Ao longo da apresentação, o público podia enviar mensagens que eram mostradas na parte inferior da tela. Até o amigo de longa data Gilberto Gil fez questão de mandar seu recado: “Todos aqui em casa estão assistindo. Feliz aniversário, mais uma vez”, dizia o texto. A família Gil, aliás, foi bastante lembrada pelo aniversariante. Além de elogiar o talento do amigo e dos filhos, dizendo que eles, sim, eram uma família musical, Caetano aproveitou para se retratar de um momento constrangedor vivido em suas redes sociais. Em abril, ele apareceu em um vídeo dizendo que achava horrível o sapato que calçava, só que o acessório havia sido um presente de Preta Gil. Durante a live, o cantor e compositor chamou a atenção para os próprios pés. “Estou com a sandália que Preta deu. Para ela ver que eu uso em hora especial”, enfatizou.

Dança contagiante para fechar a live (Foto: Reprodução Internet)

Generoso, Caetano deu a Moreno, Zeca e Tom chances de brilhar durante a live. Zeca soltou o falsete em “Todo homem”, cuja beleza já era conhecida de quem assistiu ao show que deu origem ao álbum “Ofertório”. Moreno, o mais solto dos irmãos, dividiu o microfone com o pai em “Sertão”, linda composição dos dois, e “O homem velho”, mas também fez backing vocal em várias canções e mostrou ritmo ao transformar em instrumentos um prato, um talher e duas lixas. Já Tom cantou “Talvez”, parceria dele com Cézar Mendes.

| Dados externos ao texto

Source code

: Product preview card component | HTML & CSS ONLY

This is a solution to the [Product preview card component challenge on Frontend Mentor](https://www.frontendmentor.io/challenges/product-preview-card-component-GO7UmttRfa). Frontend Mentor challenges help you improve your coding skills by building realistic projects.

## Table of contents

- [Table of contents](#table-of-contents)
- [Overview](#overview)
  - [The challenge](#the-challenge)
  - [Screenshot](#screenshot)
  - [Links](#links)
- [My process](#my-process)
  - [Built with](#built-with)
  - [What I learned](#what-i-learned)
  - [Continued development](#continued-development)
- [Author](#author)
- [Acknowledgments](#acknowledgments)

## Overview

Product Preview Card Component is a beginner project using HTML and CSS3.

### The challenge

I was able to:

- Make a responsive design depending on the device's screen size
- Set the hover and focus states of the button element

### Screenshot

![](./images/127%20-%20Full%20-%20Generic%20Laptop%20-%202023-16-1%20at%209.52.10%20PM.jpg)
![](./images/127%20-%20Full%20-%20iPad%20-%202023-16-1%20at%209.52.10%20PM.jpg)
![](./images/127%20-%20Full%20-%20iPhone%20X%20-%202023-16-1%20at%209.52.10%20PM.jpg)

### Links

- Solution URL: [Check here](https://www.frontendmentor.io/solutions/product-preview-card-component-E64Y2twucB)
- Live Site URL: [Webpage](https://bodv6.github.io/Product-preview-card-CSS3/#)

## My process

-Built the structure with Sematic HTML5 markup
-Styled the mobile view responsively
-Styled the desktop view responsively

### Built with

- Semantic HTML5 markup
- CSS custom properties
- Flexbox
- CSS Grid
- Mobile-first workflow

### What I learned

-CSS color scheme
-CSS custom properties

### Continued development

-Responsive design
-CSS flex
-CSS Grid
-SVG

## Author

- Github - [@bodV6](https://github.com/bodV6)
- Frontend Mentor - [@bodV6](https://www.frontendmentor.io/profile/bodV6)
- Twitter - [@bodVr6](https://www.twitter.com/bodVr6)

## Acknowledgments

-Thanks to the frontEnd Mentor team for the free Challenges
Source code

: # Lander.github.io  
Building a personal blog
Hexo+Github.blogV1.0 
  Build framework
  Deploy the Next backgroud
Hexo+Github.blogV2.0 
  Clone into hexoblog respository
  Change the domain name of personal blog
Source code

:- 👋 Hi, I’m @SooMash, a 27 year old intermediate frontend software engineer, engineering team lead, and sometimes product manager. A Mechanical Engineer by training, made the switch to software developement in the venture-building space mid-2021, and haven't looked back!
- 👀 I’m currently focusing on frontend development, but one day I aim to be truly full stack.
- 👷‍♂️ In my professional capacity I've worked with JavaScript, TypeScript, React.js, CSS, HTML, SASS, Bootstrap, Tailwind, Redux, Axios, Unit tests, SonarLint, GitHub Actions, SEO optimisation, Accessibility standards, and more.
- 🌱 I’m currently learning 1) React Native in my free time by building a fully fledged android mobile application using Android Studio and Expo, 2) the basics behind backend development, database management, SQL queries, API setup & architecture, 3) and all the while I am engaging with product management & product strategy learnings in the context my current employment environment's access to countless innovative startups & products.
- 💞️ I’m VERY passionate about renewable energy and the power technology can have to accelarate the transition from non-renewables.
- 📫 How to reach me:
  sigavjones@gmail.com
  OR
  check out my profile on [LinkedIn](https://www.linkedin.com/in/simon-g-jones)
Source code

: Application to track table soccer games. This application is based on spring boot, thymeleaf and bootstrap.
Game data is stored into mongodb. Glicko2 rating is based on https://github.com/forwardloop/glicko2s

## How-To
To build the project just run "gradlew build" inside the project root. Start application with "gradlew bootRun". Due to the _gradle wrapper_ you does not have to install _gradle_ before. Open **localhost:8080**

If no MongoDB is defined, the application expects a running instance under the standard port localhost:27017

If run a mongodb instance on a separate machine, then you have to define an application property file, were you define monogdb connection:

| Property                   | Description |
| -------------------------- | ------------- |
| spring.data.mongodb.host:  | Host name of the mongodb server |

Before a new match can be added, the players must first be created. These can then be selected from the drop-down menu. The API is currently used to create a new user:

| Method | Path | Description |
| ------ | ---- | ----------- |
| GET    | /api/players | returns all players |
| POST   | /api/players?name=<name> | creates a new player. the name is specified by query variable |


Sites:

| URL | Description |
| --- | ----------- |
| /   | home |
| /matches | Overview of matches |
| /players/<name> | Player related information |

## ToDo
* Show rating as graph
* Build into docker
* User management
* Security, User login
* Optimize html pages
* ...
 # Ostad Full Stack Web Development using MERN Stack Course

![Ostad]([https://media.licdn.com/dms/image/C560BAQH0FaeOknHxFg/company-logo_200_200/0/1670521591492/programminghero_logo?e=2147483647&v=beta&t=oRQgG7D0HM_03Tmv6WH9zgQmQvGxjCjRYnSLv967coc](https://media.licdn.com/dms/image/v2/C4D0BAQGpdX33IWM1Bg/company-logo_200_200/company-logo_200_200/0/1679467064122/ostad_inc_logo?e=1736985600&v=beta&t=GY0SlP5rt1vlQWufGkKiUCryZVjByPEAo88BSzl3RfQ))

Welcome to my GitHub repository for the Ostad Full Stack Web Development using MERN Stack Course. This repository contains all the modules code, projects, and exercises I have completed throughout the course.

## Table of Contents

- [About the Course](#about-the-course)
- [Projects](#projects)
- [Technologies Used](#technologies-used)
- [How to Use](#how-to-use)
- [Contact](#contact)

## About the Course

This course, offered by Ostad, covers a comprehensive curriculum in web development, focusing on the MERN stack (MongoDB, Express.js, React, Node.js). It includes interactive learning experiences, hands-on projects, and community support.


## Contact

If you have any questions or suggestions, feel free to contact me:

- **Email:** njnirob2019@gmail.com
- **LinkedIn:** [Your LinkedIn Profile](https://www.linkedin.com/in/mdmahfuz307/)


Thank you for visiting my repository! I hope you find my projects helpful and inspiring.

Nos últimos minutos da apresentação, Tom sai de cena e volta com um bolo e velas acesas. Nem Caetano resiste e canta duas versões de “Parabéns a você” junto com os filhos. “Foi para isso que a gente fez a live. Para os meninos estarem comigo e cantarem parabéns para mim”, brincou o aniversariante. Na sequência, a alegria de “How beautiful could a being be”, contagiante até para o artista, que começa dançando sentado na cadeira para depois ficar de pé e acompanhar Moreno, com seu característico gingado. Quando a tela escurece, anunciando o fim do show, só nos resta terminar a noite cantarolando e desejar vida longa para uma das lendas da música brasileira.